── Task input ──
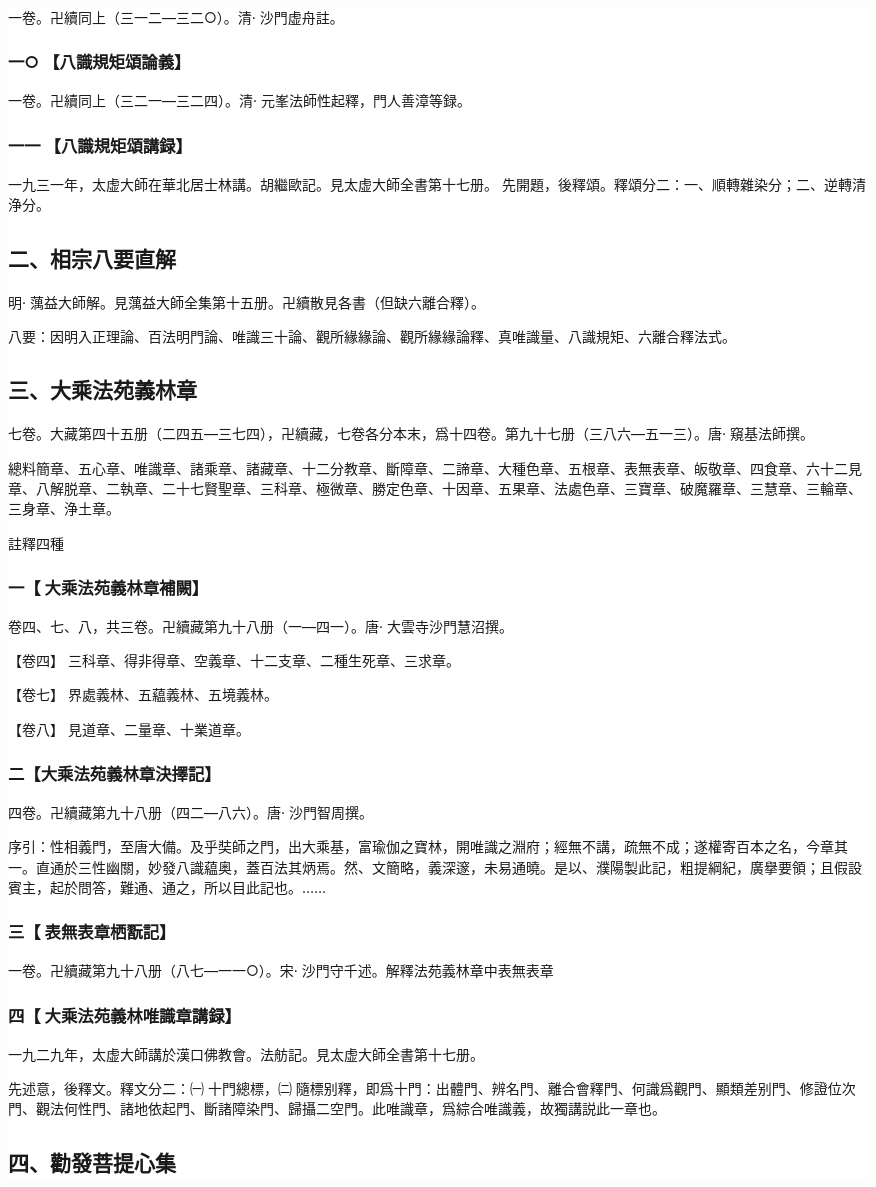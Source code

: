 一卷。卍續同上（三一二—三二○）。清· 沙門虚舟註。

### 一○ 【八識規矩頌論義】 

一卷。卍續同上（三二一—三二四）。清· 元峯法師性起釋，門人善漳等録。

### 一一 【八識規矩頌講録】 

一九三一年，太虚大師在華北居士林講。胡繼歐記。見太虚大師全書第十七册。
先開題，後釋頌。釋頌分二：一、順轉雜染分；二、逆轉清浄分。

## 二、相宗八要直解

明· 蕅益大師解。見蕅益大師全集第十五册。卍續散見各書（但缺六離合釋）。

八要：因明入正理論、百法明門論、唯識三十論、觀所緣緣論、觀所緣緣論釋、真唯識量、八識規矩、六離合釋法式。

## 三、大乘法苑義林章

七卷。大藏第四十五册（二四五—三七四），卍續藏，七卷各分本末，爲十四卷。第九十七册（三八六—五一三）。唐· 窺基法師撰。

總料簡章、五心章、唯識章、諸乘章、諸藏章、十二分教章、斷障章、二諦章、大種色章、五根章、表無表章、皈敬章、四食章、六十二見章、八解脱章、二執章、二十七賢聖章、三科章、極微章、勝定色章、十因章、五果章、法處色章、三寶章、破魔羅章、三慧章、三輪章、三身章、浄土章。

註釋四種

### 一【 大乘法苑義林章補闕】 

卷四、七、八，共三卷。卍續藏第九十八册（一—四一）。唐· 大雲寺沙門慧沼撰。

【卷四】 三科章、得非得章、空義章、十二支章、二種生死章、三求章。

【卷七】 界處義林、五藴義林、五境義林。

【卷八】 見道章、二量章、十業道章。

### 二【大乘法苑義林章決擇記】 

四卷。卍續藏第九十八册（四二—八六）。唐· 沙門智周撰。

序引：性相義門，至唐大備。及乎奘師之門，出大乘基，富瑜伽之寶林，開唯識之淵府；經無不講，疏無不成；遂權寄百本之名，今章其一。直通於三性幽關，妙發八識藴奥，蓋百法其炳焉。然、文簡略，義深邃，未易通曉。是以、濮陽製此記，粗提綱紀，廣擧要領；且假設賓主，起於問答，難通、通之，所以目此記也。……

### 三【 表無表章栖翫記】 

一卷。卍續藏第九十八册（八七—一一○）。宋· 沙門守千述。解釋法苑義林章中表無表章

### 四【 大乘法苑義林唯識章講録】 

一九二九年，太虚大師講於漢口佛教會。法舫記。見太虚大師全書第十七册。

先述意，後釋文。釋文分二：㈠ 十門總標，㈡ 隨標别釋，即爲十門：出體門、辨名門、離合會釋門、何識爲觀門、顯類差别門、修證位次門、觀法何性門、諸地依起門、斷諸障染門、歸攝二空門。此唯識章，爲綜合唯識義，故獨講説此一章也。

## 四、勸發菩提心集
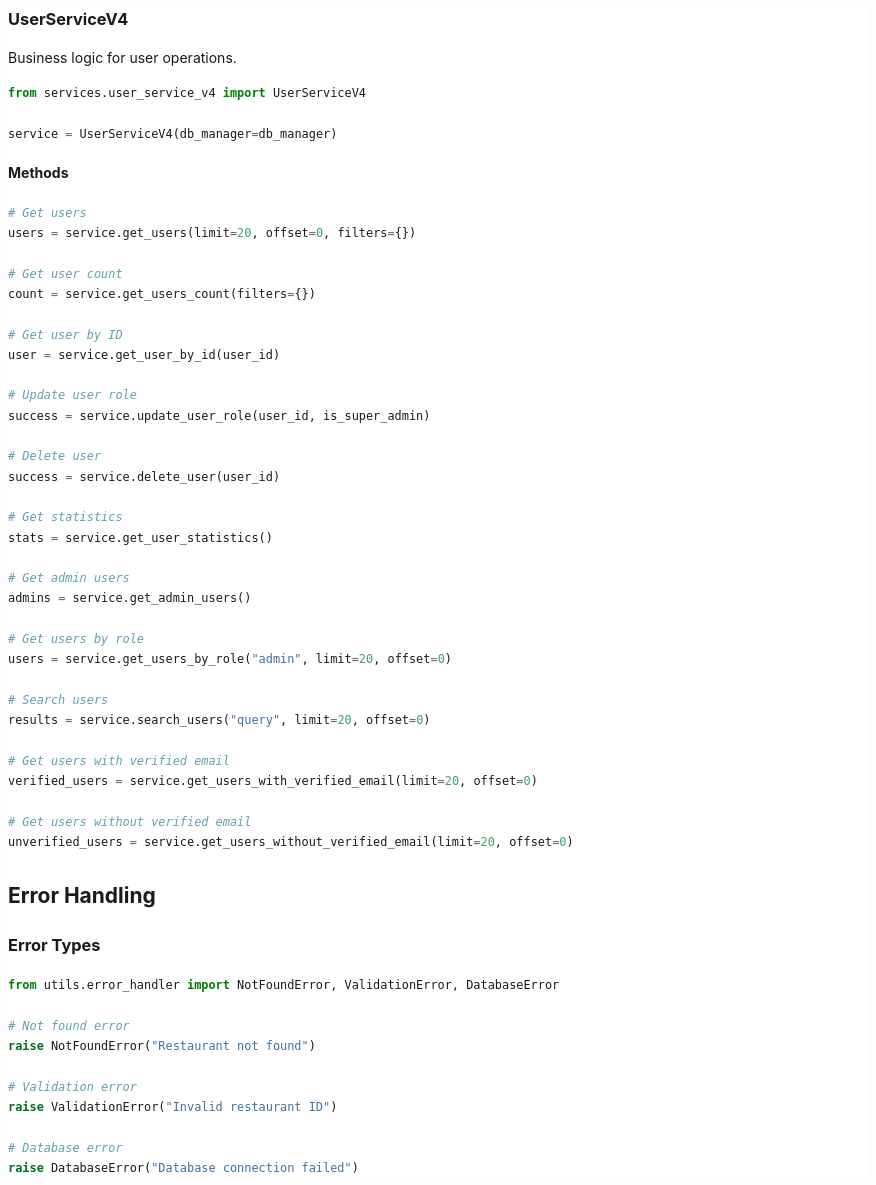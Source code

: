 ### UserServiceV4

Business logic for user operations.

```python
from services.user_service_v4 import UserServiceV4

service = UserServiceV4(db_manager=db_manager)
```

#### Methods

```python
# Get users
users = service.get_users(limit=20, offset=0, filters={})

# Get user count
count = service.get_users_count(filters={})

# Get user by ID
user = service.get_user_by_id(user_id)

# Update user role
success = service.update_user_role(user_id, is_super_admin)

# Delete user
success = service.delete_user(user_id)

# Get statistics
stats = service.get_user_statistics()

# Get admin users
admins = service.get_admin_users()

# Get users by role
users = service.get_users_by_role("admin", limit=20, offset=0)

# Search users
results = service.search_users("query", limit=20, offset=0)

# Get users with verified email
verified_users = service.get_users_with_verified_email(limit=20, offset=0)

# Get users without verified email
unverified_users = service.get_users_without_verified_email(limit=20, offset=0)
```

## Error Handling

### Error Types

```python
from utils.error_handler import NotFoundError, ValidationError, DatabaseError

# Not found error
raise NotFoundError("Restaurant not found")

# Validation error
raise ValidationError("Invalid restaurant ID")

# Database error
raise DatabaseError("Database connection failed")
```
───
── Task input ──
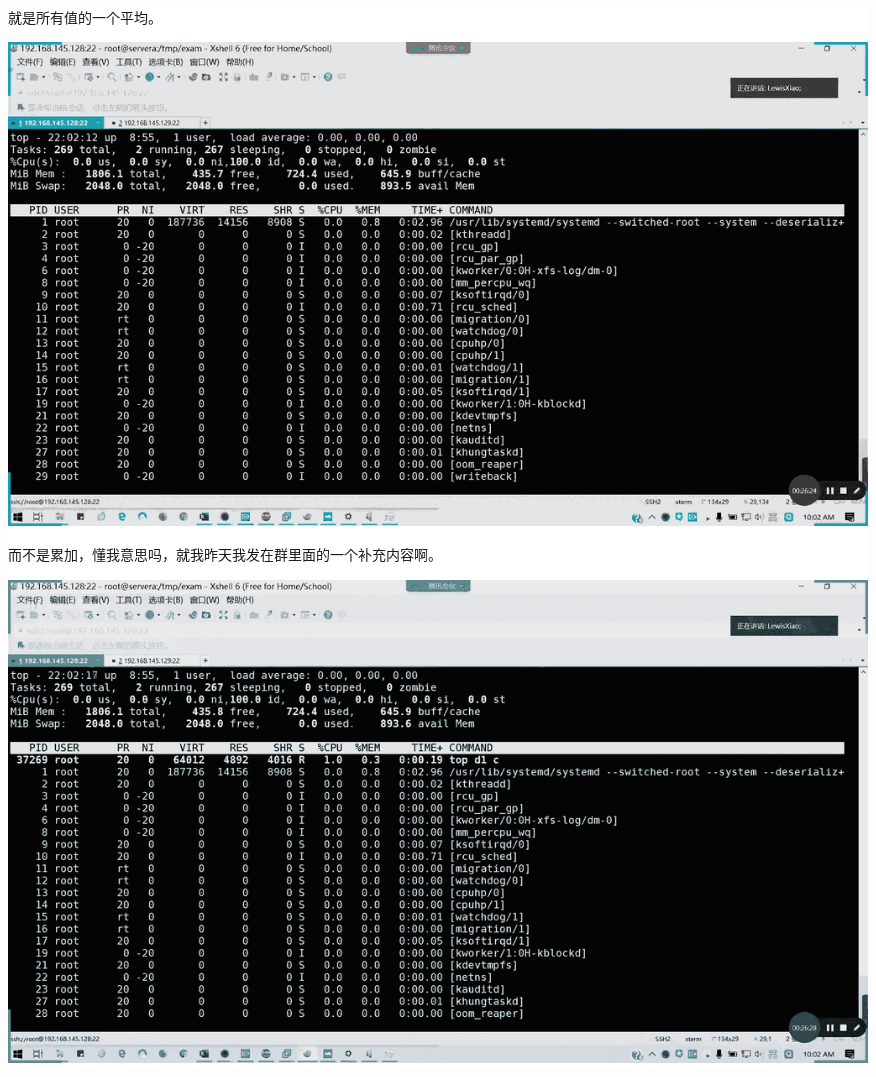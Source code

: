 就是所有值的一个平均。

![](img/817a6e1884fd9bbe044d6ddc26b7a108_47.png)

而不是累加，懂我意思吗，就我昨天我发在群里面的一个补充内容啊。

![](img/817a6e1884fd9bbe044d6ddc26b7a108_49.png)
───
### Exercise description
Would you please filter the lines above and copy every one that includes "filters"?

### Response to this task
users = service.get_users(limit=20, offset=0, filters={})
count = service.get_users_count(filters={})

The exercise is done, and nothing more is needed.